Even more, worries over trade may have boosted the bank’s results by increasing uncertainty and enflaming market volatility that led to increased trading business.
“I wouldn’t be rooting for a trade war, but when there is volatility, if we do our job well, were going to be there for customers and clients and address issues they may have,” Bank of America CFO Paul Donofrio said on Monday during a call with reporters.
At Bank of America, sales and trading revenue jumped 6% to $3.4 billion during the second quarter.
JPMorgan posted record earnings for the second quarter. The bank’s finance chief Marianne Lake said that ironically, economic uneasiness has given clients more reasons to rebalance their portfolios and trade.
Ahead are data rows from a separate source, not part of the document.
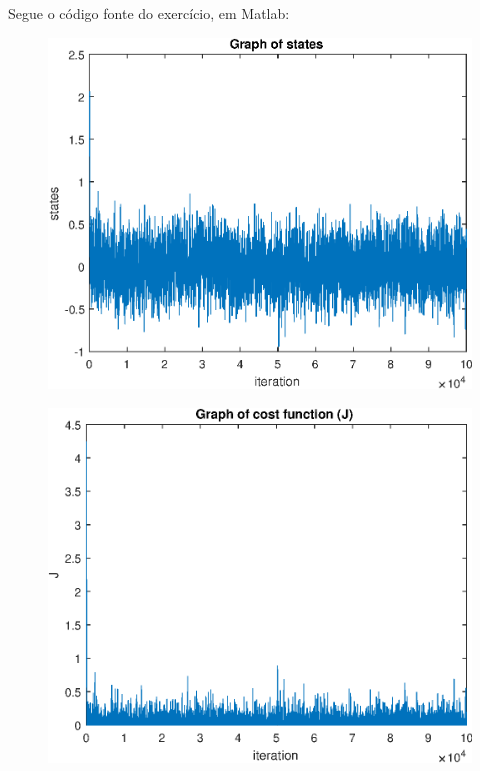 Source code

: \documentclass[12pt]{article}
\newenvironment{exercise}[2][Exercício]{\begin{trivlist}
\item[\hskip \labelsep {\bfseries #1}\hskip \labelsep {\bfseries #2.}]}{\end{trivlist}}
\begin{document}
\begin{exercise}{3.a}

Segue o código fonte do exercício, em Matlab:



\begin{figure}[H]
  \centering
  \includegraphics[width=12cm]{figs/ex3_states.eps} 
\end{figure}

\begin{figure}[H]
  \centering
  \includegraphics[width=12cm]{figs/ex3_j.eps} 
\end{figure}
\end{exercise}
\end{document}
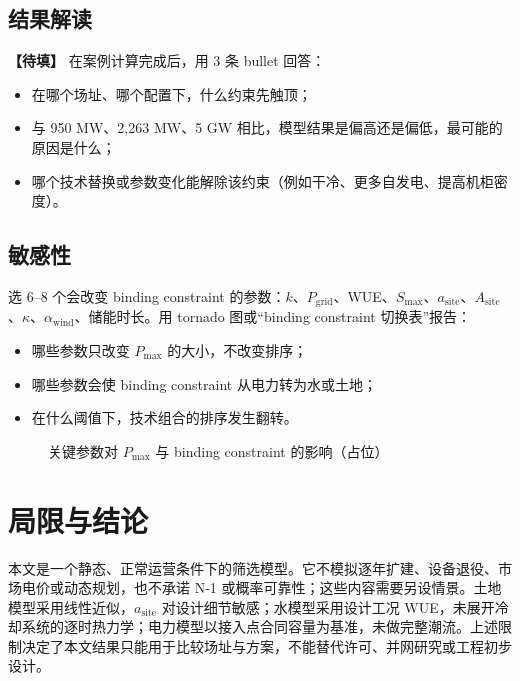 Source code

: \documentclass{mcmthesis}
\begin{document}
\subsection{结果解读}

\noindent\textbf{【待填】} 在案例计算完成后，用 3 条 bullet 回答：
\begin{itemize}
\item 在哪个场址、哪个配置下，什么约束先触顶；
\item 与 950 MW、2,263 MW、5 GW 相比，模型结果是偏高还是偏低，最可能的原因是什么；
\item 哪个技术替换或参数变化能解除该约束（例如干冷、更多自发电、提高机柜密度）。
\end{itemize}

\subsection{敏感性}

选 6--8 个会改变 binding constraint 的参数：\(k\)、\(P_{\mathrm{grid}}\)、WUE、\(S_{\max}\)、\(a_{\mathrm{site}}\)、\(A_{\mathrm{site}}\)、\(\kappa\)、\(\alpha_{\mathrm{wind}}\)、储能时长。用 tornado 图或“binding constraint 切换表”报告：
\begin{itemize}
\item 哪些参数只改变 \(P_{\max}\) 的大小，不改变排序；
\item 哪些参数会使 binding constraint 从电力转为水或土地；
\item 在什么阈值下，技术组合的排序发生翻转。
\end{itemize}

\begin{figure}[H]
\centering
{}
\caption{关键参数对 \(P_{\max}\) 与 binding constraint 的影响（占位）}
\label{fig:sensitivity}
\end{figure}

\section{局限与结论}
\label{sec:limits}

本文是一个静态、正常运营条件下的筛选模型。它不模拟逐年扩建、设备退役、市场电价或动态规划，也不承诺 N-1 或概率可靠性；这些内容需要另设情景。土地模型采用线性近似，\(a_{\mathrm{site}}\) 对设计细节敏感；水模型采用设计工况 WUE，未展开冷却系统的逐时热力学；电力模型以接入点合同容量为基准，未做完整潮流。上述限制决定了本文结果只能用于比较场址与方案，不能替代许可、并网研究或工程初步设计。
\end{document}

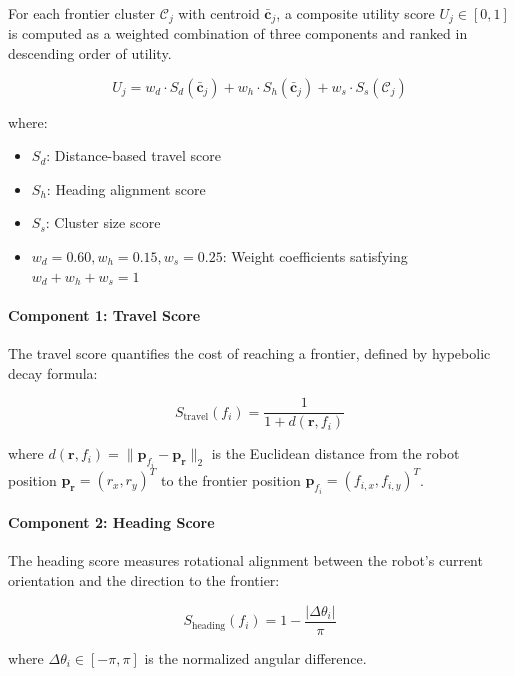 \documentclass[11pt]{article}
\begin{document}
For each frontier cluster $\mathcal{C}_j$ with centroid $\bar{\mathbf{c}}_j$, a composite utility score $U_j \in [0, 1]$ is computed as a weighted combination of three components and ranked in descending order of utility.

\begin{equation}
	U_j = w_d \cdot S_d(\bar{\mathbf{c}}_j) + w_h \cdot S_h(\bar{\mathbf{c}}_j) + w_s \cdot S_s(\mathcal{C}_j)
\end{equation}

where:
\begin{itemize}[noitemsep]
	\item $S_d$: Distance-based travel score
	\item $S_h$: Heading alignment score
	\item $S_s$: Cluster size score
	\item $w_d = 0.60, w_h = 0.15, w_s = 0.25$: Weight coefficients satisfying $w_d + w_h + w_s = 1$
\end{itemize}

\paragraph{Component 1: Travel Score}

The travel score quantifies the cost of reaching a frontier, defined by hypebolic decay formula:

\begin{equation}
	S_{\text{travel}}(f_i) = \frac{1}{1 + d(\mathbf{r}, f_i)}
\end{equation}

where $d(\mathbf{r}, f_i) = \|\mathbf{p}_{f_i} - \mathbf{p}_\mathbf{r}\|_2$ is the Euclidean distance from the robot position $\mathbf{p}_\mathbf{r} = (r_x, r_y)^T$ to the frontier position $\mathbf{p}_{f_i} = (f_{i,x}, f_{i,y})^T$.

\paragraph{Component 2: Heading Score}

The heading score measures rotational alignment between the robot's current orientation and the direction to the frontier:

\begin{equation}
	S_{\text{heading}}(f_i) = 1 - \frac{|\Delta\theta_i|}{\pi}
\end{equation}

where $\Delta\theta_i \in [-\pi, \pi]$ is the normalized angular difference.
\end{document}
“There’s just more catalysts in the market and just generally more client participation,” she said. European Union and emerging-market unrest also helped, she added.
JPMorgan’s revenue from trading stocks and bonds rose 14% to $5.4 billion, better than analysts had anticipated. Citigroup, which also reported earnings on Friday, said trading revenue declined just 1% to $3.9 billion. Citi’s finance chief, John Gerspach, also tamped down trade concerns, saying in a call with media that he saw “little direct impact” from the first days of the dispute.
“We haven’t seen changes in behavior of any significance and so right now, it’s the rhetoric we’re tracking,” he later added on an analyst call. “I think the markets have the fears of what the rhetoric leads to but at this point, we’re not seeing it coming through in the numbers.”
The Trump administration imposed a 25% tariff on roughly $34 billion worth of Chinese goods last week, leading Beijing to retaliate with in-kind tariffs on American products, including soybeans. President Trump has showed no signs of backing down on threats to impose an additional $200 billion worth of additional tariffs on China.
Even so, Dimon warned earlier in the day that there’s always a risk that the current tit-for-tat can escalate and lead to unintended consequences.
“There are unpredictable outcomes when you start skirmishes like this with multiple countries,” Dimon said on a conference call with journalists. “It’s a worry. I wouldn’t use the word major yet, but hopefully it gets resolved.”